• [DATA]
*** Begin section ***

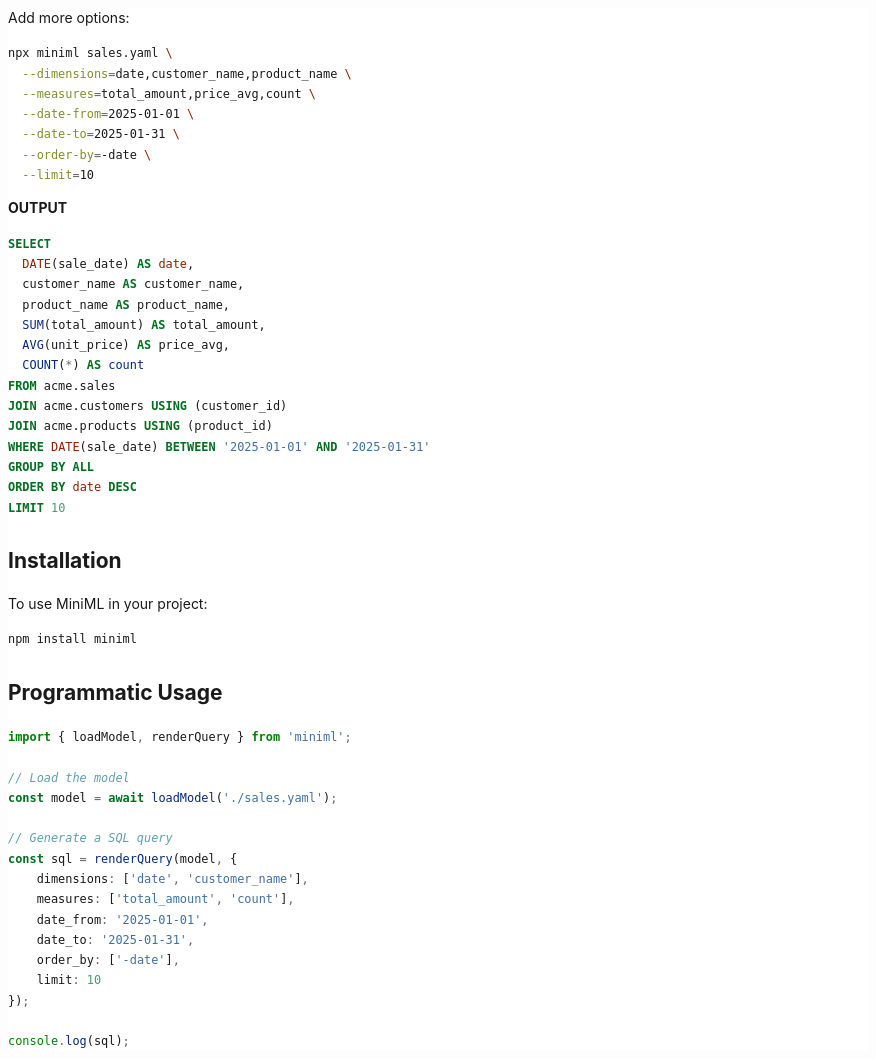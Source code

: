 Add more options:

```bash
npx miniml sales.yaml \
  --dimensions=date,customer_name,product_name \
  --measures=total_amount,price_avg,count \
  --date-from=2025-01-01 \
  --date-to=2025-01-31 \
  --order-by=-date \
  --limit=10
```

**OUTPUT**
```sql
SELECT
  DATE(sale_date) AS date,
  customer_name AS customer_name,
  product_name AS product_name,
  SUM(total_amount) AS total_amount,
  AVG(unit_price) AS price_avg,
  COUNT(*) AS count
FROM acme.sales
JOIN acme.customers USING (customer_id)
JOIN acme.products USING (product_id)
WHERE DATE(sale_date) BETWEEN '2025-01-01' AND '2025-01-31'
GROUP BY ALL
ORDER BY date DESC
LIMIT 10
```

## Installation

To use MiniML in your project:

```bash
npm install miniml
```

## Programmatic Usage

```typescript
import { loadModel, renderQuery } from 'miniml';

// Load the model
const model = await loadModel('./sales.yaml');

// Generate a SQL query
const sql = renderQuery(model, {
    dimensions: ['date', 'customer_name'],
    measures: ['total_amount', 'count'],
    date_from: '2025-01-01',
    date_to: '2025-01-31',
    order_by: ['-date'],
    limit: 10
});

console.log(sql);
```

*** End section ***

• [PROBLEM REQUIREMENTS] All of the lines above that carry the string "renderQuery" need to be found and copied.

• [RESULT OF THIS TASK]
import { loadModel, renderQuery } from 'miniml';
const sql = renderQuery(model, {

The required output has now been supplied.